● **Task requirements**
From the records, pick out and copy each line containing "gwatch".

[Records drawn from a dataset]
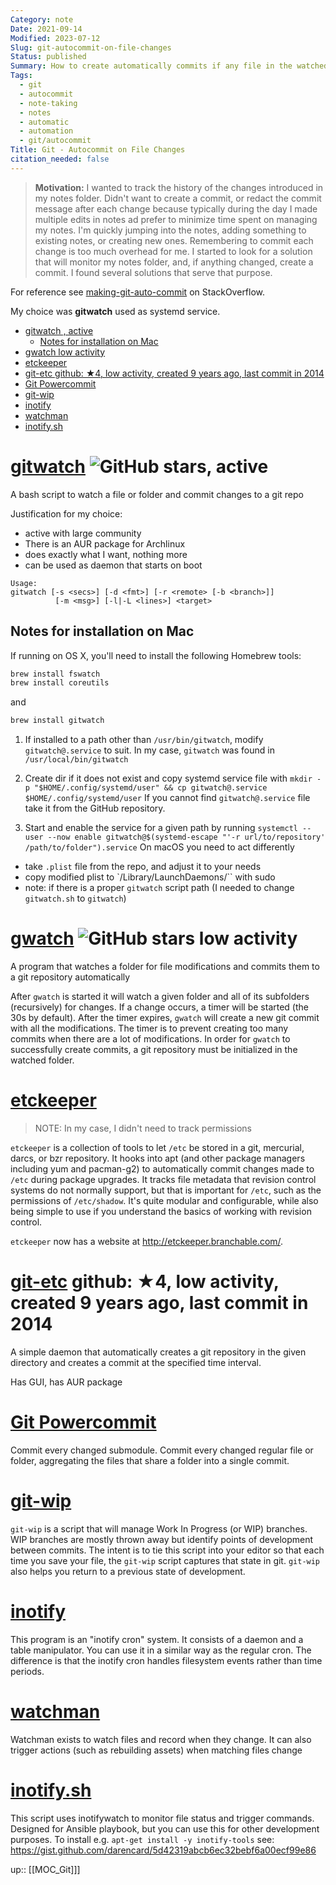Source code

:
 ```yaml
---
Category: note
Date: 2021-09-14
Modified: 2023-07-12
Slug: git-autocommit-on-file-changes
Status: published
Summary: How to create automatically commits if any file in the watched folder was changed
Tags:
  - git
  - autocommit
  - note-taking
  - notes
  - automatic
  - automation
  - git/autocommit
Title: Git - Autocommit on File Changes
citation_needed: false
---
```


> **Motivation:** I wanted to track the history of the changes introduced in my notes folder. Didn't want to create a commit, or redact the commit message after each change because typically during the day I made multiple edits in notes ad prefer to minimize time spent on managing my notes. I'm quickly jumping into the notes, adding something to existing notes, or creating new ones. Remembering to commit each change is too much overhead for me. I started to look for a solution that will monitor my notes folder, and, if anything changed, create a commit. I found several solutions that serve that purpose.

For reference see [making-git-auto-commit](https://stackoverflow.com/questions/420143/making-git-auto-commit) on StackOverflow.

My choice was **gitwatch** used as systemd service.

<!-- MarkdownTOC levels='1,2,3' autolink=True autoanchor=True -->

- [gitwatch , active](#gitwatch--active)
  - [Notes for installation on Mac](#notes-for-installation-on-mac)
- [gwatch  low activity](#gwatch-low-activity)
- [etckeeper](#etckeeper)
- [git-etc github: ★4, low activity, created 9 years ago, last commit in 2014](#git-etc-github-%E2%98%854-low-activity-created-9-years-ago-last-commit-in-2014)
- [Git Powercommit](#git-powercommit)
- [git-wip](#git-wip)
- [inotify](#inotify)
- [watchman](#watchman)
- [inotify.sh](#inotifysh)

<!-- /MarkdownTOC -->

<a id="gitwatch--active"></a>

# [gitwatch](https://github.com/gitwatch/gitwatch) ![GitHub stars](https://img.shields.io/github/stars/gitwatch/gitwatch.svg?logo=github), active

A bash script to watch a file or folder and commit changes to a git repo

Justification for my choice:

- active with large community
- There is an AUR package for Archlinux
- does exactly what I want, nothing more
- can be used as daemon that starts on boot

```
Usage:
gitwatch [-s <secs>] [-d <fmt>] [-r <remote> [-b <branch>]]
          [-m <msg>] [-l|-L <lines>] <target>
```

<a id="notes-for-installation-on-mac"></a>

## Notes for installation on Mac

If running on OS X, you'll need to install the following Homebrew tools:

```sh
brew install fswatch
brew install coreutils
```

and

```sh
brew install gitwatch
```

1. If installed to a path other than `/usr/bin/gitwatch`, modify `gitwatch@.service` to suit. In my case, `gitwatch` was found in `/usr/local/bin/gitwatch`
2. Create dir if it does not exist and copy systemd service file with `mkdir -p "$HOME/.config/systemd/user" && cp gitwatch@.service $HOME/.config/systemd/user`
If you cannot find `gitwatch@.service` file take it from the GitHub repository.

3. Start and enable the service for a given path by running `systemctl --user --now enable gitwatch@$(systemd-escape "'-r url/to/repository' /path/to/folder").service`
On macOS you need to act differently

- take `.plist` file from the repo, and adjust it to your needs
- copy modified plist to `/Library/LaunchDaemons/`` with sudo
- note: if there is a proper `gitwatch` script path (I needed to change `gitwatch.sh` to `gitwatch`)

<a id="gwatch-low-activity"></a>

# [gwatch](https://github.com/jw0k/gwatch) ![GitHub stars](https://img.shields.io/github/stars/jw0k/gwatch.svg?logo=github) low activity

A program that watches a folder for file modifications and commits them to a git repository automatically

After `gwatch` is started it will watch a given folder and all of its subfolders (recursively) for changes. If a change occurs, a timer will be started (the 30s by default). After the timer expires, `gwatch` will create a new git commit with all the modifications. The timer is to prevent creating too many commits when there are a lot of modifications. In order for `gwatch` to successfully create commits, a git repository must be initialized in the watched folder.

<a id="etckeeper"></a>

# [etckeeper](http://joeyh.name/code/etckeeper/)
>
> NOTE: In my case, I didn't need to track permissions

`etckeeper` is a collection of tools to let `/etc` be stored in a git, mercurial, darcs, or bzr repository. It hooks into apt (and other package managers including yum and pacman-g2) to automatically commit changes made to `/etc` during package upgrades. It tracks file metadata that revision control systems do not normally support, but that is important for `/etc`, such as the permissions of `/etc/shadow`. It's quite modular and configurable, while also being simple to use if you understand the basics of working with revision control.

`etckeeper` now has a website at <http://etckeeper.branchable.com/>.

<a id="git-etc-github-%E2%98%854-low-activity-created-9-years-ago-last-commit-in-2014"></a>

# [git-etc](https://arcanis.me/projects/git-etc) github: ★4, low activity, created 9 years ago, last commit in 2014

A simple daemon that automatically creates a git repository in the given directory and creates a commit at the specified time interval.

Has GUI, has AUR package

<a id="git-powercommit"></a>

# [Git Powercommit](https://github.com/grwlf/git-powercommit)

Commit every changed submodule. Commit every changed regular file or folder, aggregating the files that share a folder into a single commit.

<a id="git-wip"></a>

# [git-wip](https://github.com/bartman/git-wip)

`git-wip` is a script that will manage Work In Progress (or WIP) branches. WIP branches are mostly thrown away but identify points of development between commits. The intent is to tie this script into your editor so that each time you save your file, the `git-wip` script captures that state in git. `git-wip` also helps you return to a previous state of development.

<a id="inotify"></a>

# [inotify](http://inotify.aiken.cz/?section=incron&page=about&lang=en)

This program is an "inotify cron" system. It consists of a daemon and a table manipulator. You can use it in a similar way as the regular cron. The difference is that the inotify cron handles filesystem events rather than time periods.

<a id="watchman"></a>

# [watchman](https://facebook.github.io/watchman/)

Watchman exists to watch files and record when they change. It can also trigger actions (such as rebuilding assets) when matching files change

<a id="inotifysh"></a>

# [inotify.sh](https://github.com/nzvincent/nzvincent-github/blob/master/inotify-tools/inotify.sh)

This script uses inotifywatch to monitor file status and trigger commands.
Designed for Ansible playbook, but you can use this for other development purposes.
To install e.g. `apt-get install -y inotify-tools`
see: <https://gist.github.com/darencard/5d42319abcb6ec32bebf6a00ecf99e86>

up:: [[MOC_Git]]]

● **Solution to the problem**
- [gwatch  low activity](#gwatch-low-activity)
<a id="gwatch-low-activity"></a>
# [gwatch](https://github.com/jw0k/gwatch) ![GitHub stars](https://img.shields.io/github/stars/jw0k/gwatch.svg?logo=github) low activity
After `gwatch` is started it will watch a given folder and all of its subfolders (recursively) for changes. If a change occurs, a timer will be started (the 30s by default). After the timer expires, `gwatch` will create a new git commit with all the modifications. The timer is to prevent creating too many commits when there are a lot of modifications. In order for `gwatch` to successfully create commits, a git repository must be initialized in the watched folder.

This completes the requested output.